Österreichs Selbstkontrolle ist deutschen Kollegen gar Vorbild: Erst versuchen hier Ombudsleute, Konflikte zwischen Blättern und Beschriebenen zu regeln, bevor ein Senat entscheidet, ob Medien den Ehrenkodex verletzten.

Mehr Regeln aber beäugen hiesige wie Presseräte anderswo skeptisch, ebenso andere Journalisten und Verfassungsrechtler. Dass eine Beschwerde gegen ein Lokalblatt einen halben Tag verhandelt wird wie ein Gerichtskrimi, wird sich einspielen. An seinem Sinn lässt zweifeln, dass der Presserat sein Urteil jenen Medien nur vertraulich flüstern darf, die ihn nicht anerkennen: Gerade an U-Bahn-Stationen erreicht der Boulevard auch unterirdisches Niveau.

Rasch sollte sich der Presserat auch Insiderregeln für Wirtschaftsjournalisten widmen, erinnert der Verein der Chefredakteure - auch hier empfiehlt sich Selbstkontrolle vor staatlichem Zugriff auf Redaktionen.

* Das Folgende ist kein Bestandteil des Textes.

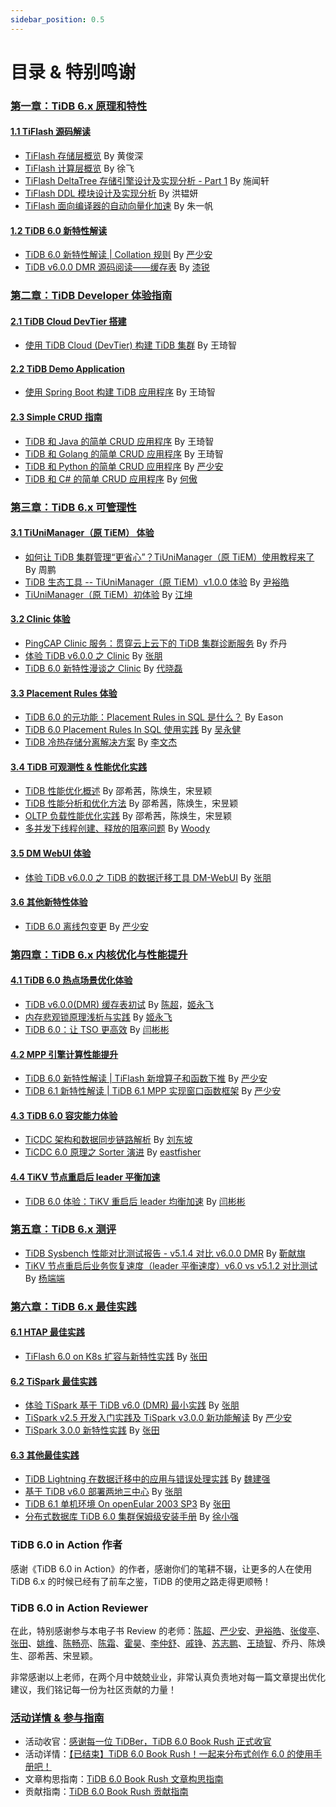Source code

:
```yaml
---
sidebar_position: 0.5
---
```


# 目录 & 特别鸣谢

### [第一章：TiDB 6.x 原理和特性](1-features/index.md)

#### [1.1 TiFlash 源码解读](1-features/1-tiflash-code/index.md)

- [TiFlash 存储层概览](1-features/1-tiflash-code/1-tiflash-storage-overview.md) By 黄俊深
- [TiFlash 计算层概览](1-features/1-tiflash-code/2-tiflash-compute-overview.md) By 徐飞
- [TiFlash DeltaTree 存储引擎设计及实现分析 - Part 1](1-features/1-tiflash-code/3-tiflash-deltatree.md) By 施闻轩
- [TiFlash DDL 模块设计及实现分析](1-features/1-tiflash-code/5-tiflash-ddl-module.md) By 洪韫妍
- [TiFlash 面向编译器的自动向量化加速](1-features/1-tiflash-code/6-tiflash-compiler-aided-vectorization.md) By 朱一帆

#### [1.2 TiDB 6.0 新特性解读](1-features/2-new-features/index.md)

- [TiDB 6.0 新特性解读 | Collation 规则](1-features/2-new-features/1-new-collation.md) By [严少安](https://tidb.net/u/ShawnYan/post/all)
- [TiDB v6.0.0 DMR 源码阅读——缓存表](1-features/2-new-features/2-new-cache-tables.md) By [漆锐](https://tidb.net/u/CuteRay/answer)

### [第二章：TiDB Developer 体验指南](2-developer-guide/index.md)

#### [2.1 TiDB Cloud DevTier 搭建](2-developer-guide/1-cloud-devtier/index.md)

- [使用 TiDB Cloud (DevTier) 构建 TiDB 集群](2-developer-guide/1-cloud-devtier/1-build-cluster-in-cloud.md) By 王琦智

#### [2.2 TiDB Demo Application](2-developer-guide/2-demo-app/index.md)

- [使用 Spring Boot 构建 TiDB 应用程序](2-developer-guide/2-demo-app/1-sample-application-spring-boot.md) By 王琦智

#### [2.3 Simple CRUD 指南](2-developer-guide/3-simple-crud/index.md)

- [TiDB 和 Java 的简单 CRUD 应用程序](2-developer-guide/3-simple-crud/1-sample-application-java.md) By 王琦智
- [TiDB 和 Golang 的简单 CRUD 应用程序](2-developer-guide/3-simple-crud/2-sample-application-golang.md) By 王琦智
- [TiDB 和 Python 的简单 CRUD 应用程序](2-developer-guide/3-simple-crud/3-sample-application-python.md) By [严少安](https://tidb.net/u/ShawnYan/post/all)
- [TiDB 和 C# 的简单 CRUD 应用程序](2-developer-guide/3-simple-crud/4-sample-application-csharp.md) By [何傲](https://asktug.com/u/hey-hoho/summary)

### [第三章：TiDB 6.x 可管理性](3-manageability/index.md)

#### [3.1 TiUniManager（原 TiEM） 体验](3-manageability/1-tiunimanager-practice/index.md)

- [如何让 TiDB 集群管理“更省心”？TiUniManager（原 TiEM）使用教程来了](3-manageability/1-tiunimanager-practice/1-tiunimanager-course.md) By 周鹏
- [TiDB 生态工具 -- TiUniManager（原 TiEM）v1.0.0 体验](3-manageability/1-tiunimanager-practice/2-tiunimanager.md) By [尹裕皓](https://tidb.net/u/G7尹裕皓/answer)
- [TiUniManager（原 TiEM）初体验](3-manageability/1-tiunimanager-practice/3-experience-tiunimanager.md) By [江坤](https://tidb.net/u/pupillord/answer)

#### [3.2 Clinic 体验](3-manageability/2-clinic-practice/index.md)

- [PingCAP Clinic 服务：贯穿云上云下的 TiDB 集群诊断服务](3-manageability/2-clinic-practice/1-clinic-tidb-cloud.md) By 乔丹
- [体验 TiDB v6.0.0 之 Clinic](3-manageability/2-clinic-practice/2-clinic.md) By [张朋](https://tidb.net/u/边城元元/post/all)
- [TiDB 6.0 新特性漫谈之 Clinic](3-manageability/2-clinic-practice/3-experience-clinic.md) By [代晓磊](https://tidb.net/u/%E4%BB%A3%E6%99%93%E7%A3%8A_Mars/answer)

#### [3.3 Placement Rules 体验](3-manageability/3-placement-rules-practice/index.md)

- [TiDB 6.0 的元功能：Placement Rules in SQL 是什么？](3-manageability/3-placement-rules-practice/1-pr-in-sql.md) By Eason
- [TiDB 6.0 Placement Rules In SQL 使用实践](3-manageability/3-placement-rules-practice/2-placement-rules.md) By [吴永健](https://tidb.net/u/banana_jian)
- [TiDB 冷热存储分离解决方案](3-manageability/3-placement-rules-practice/3-hot-cold-storage.md) By [李文杰](https://tidb.net/u/Jellybean/answer)

#### [3.4 TiDB 可观测性 & 性能优化实践](3-manageability/4-observability-performance-tuning/index.md)

- [TiDB 性能优化概述](3-manageability/4-observability-performance-tuning/1-performance-tuning-overview.md) By 邵希茜，陈焕生，宋昱颖
- [TiDB 性能分析和优化方法](3-manageability/4-observability-performance-tuning/2-performance-tuning-methods.md) By 邵希茜，陈焕生，宋昱颖
- [OLTP 负载性能优化实践](3-manageability/4-observability-performance-tuning/3-performance-tuning-practices.md) By 邵希茜，陈焕生，宋昱颖
- [多并发下线程创建、释放的阻塞问题](3-manageability/4-observability-performance-tuning/4-high-concurrency-thread.md) By [Woody](https://github.com/bestwoody)

#### [3.5 DM WebUI 体验](3-manageability/5-dm-webui/index.md)

- [体验 TiDB v6.0.0 之 TiDB 的数据迁移工具 DM-WebUI](3-manageability/5-dm-webui/1-dm-webui.md) By [张朋](https://tidb.net/u/边城元元/post/all)

#### [3.6 其他新特性体验](3-manageability/6-other-features/index.md)

- [TiDB 6.0 离线包变更](3-manageability/6-other-features/1-offline-package.md) By [严少安](https://tidb.net/u/ShawnYan/post/all)

### [第四章：TiDB 6.x 内核优化与性能提升](4-performance/index.md)

#### [4.1 TiDB 6.0 热点场景优化体验](4-performance/1-hotspot/index.md)

- [TiDB v6.0.0(DMR) 缓存表初试](4-performance/1-hotspot/1-cached-tables.md) By [陈超](https://tidb.net/u/%E5%95%A6%E5%95%A6%E5%95%A6%E5%95%A6%E5%95%A6/post/all)，[姬永飞](https://tidb.net/u/jiyf/post/all)
- [内存悲观锁原理浅析与实践](4-performance/1-hotspot/2-in-memory-pessimistic-locks.md) By [姬永飞](https://tidb.net/u/jiyf/post/all)
- [TiDB 6.0：让 TSO 更高效](4-performance/1-hotspot/3-make-tso-effectively.md) By [闫彬彬](https://tidb.net/u/h5n1/post/all)

#### [4.2 MPP 引擎计算性能提升](4-performance/2-mpp-engine/index.md)

- [TiDB 6.0 新特性解读 | TiFlash 新增算子和函数下推](4-performance/2-mpp-engine/1-tiflash-pushing-down.md) By [严少安](https://tidb.net/u/ShawnYan/post/all) 
- [TiDB 6.1 新特性解读 | TiDB 6.1 MPP 实现窗口函数框架](4-performance/2-mpp-engine/2-mpp-window-functions.md) By [严少安](https://tidb.net/u/ShawnYan/post/all)

#### [4.3 TiDB 6.0 容灾能力体验](4-performance/3-disaster-recovery/index.md)

- [TiCDC 架构和数据同步链路解析](4-performance/3-disaster-recovery/1-ticdc-arch-and-data-replicating.md) By [刘东坡](https://github.com/hi-rustin)
- [TiCDC 6.0 原理之 Sorter 演进](4-performance/3-disaster-recovery/2-ticdc-sorter.md) By [eastfisher](https://tidb.net/u/eastfisher/answer)

#### [4.4 TiKV 节点重启后 leader 平衡加速](4-performance/4-tikv-restart/index.md)

- [TiDB 6.0 体验：TiKV 重启后 leader 均衡加速](4-performance/4-tikv-restart/1-leader-transfer-speedup.md) By [闫彬彬](https://tidb.net/u/h5n1/post/all)

### [第五章：TiDB 6.x 测评](5-benchmark/index.md)

- [TiDB Sysbench 性能对比测试报告 - v5.1.4 对比 v6.0.0 DMR](5-benchmark/1-tidb-sysbench-v6-0-0-v5-1-4.md) By [靳献旗](https://tidb.net/u/mydb/post/all)
- [TiKV 节点重启后业务恢复速度（leader 平衡速度）v6.0 vs v5.1.2 对比测试](5-benchmark/2-tikv-business-recovery.md) By [杨端端](https://tidb.net/u/ngvf/post/all)

### [第六章：TiDB 6.x 最佳实践](6-best-practice/index.md)

#### [6.1 HTAP 最佳实践](6-best-practice/1-htap-practice/index.md)

- [TiFlash 6.0 on K8s 扩容与新特性实践](6-best-practice/1-htap-practice/1-tiflash-6-0-on-k8s.md) By [张田](https://tidb.net/u/%E6%95%B0%E6%8D%AE%E5%B0%8F%E9%BB%91/post/all)

#### [6.2 TiSpark 最佳实践](6-best-practice/2-tispark-practice/index.md)

- [体验 TiSpark 基于 TiDB v6.0 (DMR) 最小实践](6-best-practice/2-tispark-practice/1-tispark.md) By [张朋](https://tidb.net/u/边城元元/post/all)
- [TiSpark v2.5 开发入门实践及 TiSpark v3.0.0 新功能解读](6-best-practice/2-tispark-practice/2-tispark-guide.md) By [严少安](https://tidb.net/u/ShawnYan/post/all)
- [TiSpark 3.0.0 新特性实践](6-best-practice/2-tispark-practice/3-tispark-3-in-action.md) By [张田](https://tidb.net/u/%E6%95%B0%E6%8D%AE%E5%B0%8F%E9%BB%91/post/all)


#### [6.3 其他最佳实践](6-best-practice/3-other-practice/index.md)

- [TiDB Lightning 在数据迁移中的应用与错误处理实践](6-best-practice/3-other-practice/1-tidb-lightning.md) By [魏建强](https://tidb.net/u/seiang/post/all)
- [基于 TiDB v6.0 部署两地三中心](6-best-practice/3-other-practice/2-two-cities-three-datacenters.md) By [张朋](https://tidb.net/u/边城元元/post/all)
- [TiDB 6.1 单机环境 On openEular 2003 SP3](6-best-practice/3-other-practice/3-tidb61-on-openEular2003.md) By [张田](https://tidb.net/u/%E6%95%B0%E6%8D%AE%E5%B0%8F%E9%BB%91/post/all)
- [分布式数据库 TiDB 6.0 集群保姆级安装手册](6-best-practice/3-other-practice/4-TiDB-6-0-installation.md) By [徐小强](https://tidb.net/u/jiekexu/post/all)

### TiDB 6.0 in Action 作者

感谢《TiDB 6.0 in Action》的作者，感谢你们的笔耕不辍，让更多的人在使用 TiDB 6.x 的时候已经有了前车之鉴，TiDB 的使用之路走得更顺畅！

### TiDB 6.0 in Action Reviewer

在此，特别感谢参与本电子书 Review 的老师：[陈超](https://tidb.net/u/%E5%95%A6%E5%95%A6%E5%95%A6%E5%95%A6%E5%95%A6)、[严少安](https://tidb.net/u/ShawnYan)、[尹裕皓](https://tidb.net/u/g7%E5%B0%B9%E8%A3%95%E7%9A%93)、[张俊亭](https://tidb.net/u/dba-kit)、[张田](https://tidb.net/u/%E6%95%B0%E6%8D%AE%E5%B0%8F%E9%BB%91)、[姚维](https://tidb.net/u/wink)、[陈畅亮](https://tidb.net/u/%E5%90%AC%E9%A3%8E%E5%90%B9%E9%9B%A8)、[陈霜](https://tidb.net/u/crazycs520-PingCAP/answer)、[霍昊](https://tidb.net/u/sykp241095)、[李仲舒](https://tidb.net/u/lucien)、[戚铮](https://tidb.net/u/qizheng)、[苏志鹏](https://tidb.net/u/jansu-dev)、[王琦智](https://tidb.net/u/Icemap)、乔丹、陈焕生、邵希茜、宋昱颖。

非常感谢以上老师，在两个月中兢兢业业，非常认真负责地对每一篇文章提出优化建议，我们铭记每一份为社区贡献的力量！

### [活动详情 & 参与指南](7-event-guide/index.md)

- 活动收官：[感谢每一位 TiDBer，TiDB 6.0 Book Rush 正式收官](https://asktug.com/t/topic/812920)
- 活动详情：[【已结束】TiDB 6.0 Book Rush！一起来分布式创作 6.0 的使用手册吧！](7-event-guide/1-event-detail.md)
- 文章构思指南：[TiDB 6.0 Book Rush 文章构思指南](7-event-guide/2-article-guide.md)
- 贡献指南：[TiDB 6.0 Book Rush 贡献指南](7-event-guide/3-contribute-guide.md)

Kann sich Selbstkontrolle 2011 im Web auf Onlineseiten von Printmedien beschränken? Wäre freiwillige Selbstkontrolle nicht auch ein Thema für Radio und Fernsehen, insbesondere das kommerzielle? Gut, dass der Rat wieder da ist. Jetzt könnte er sich noch besser neu erfinden. (Harald Fidler, DER STANDARD; Printausgabe, 27.1.2011)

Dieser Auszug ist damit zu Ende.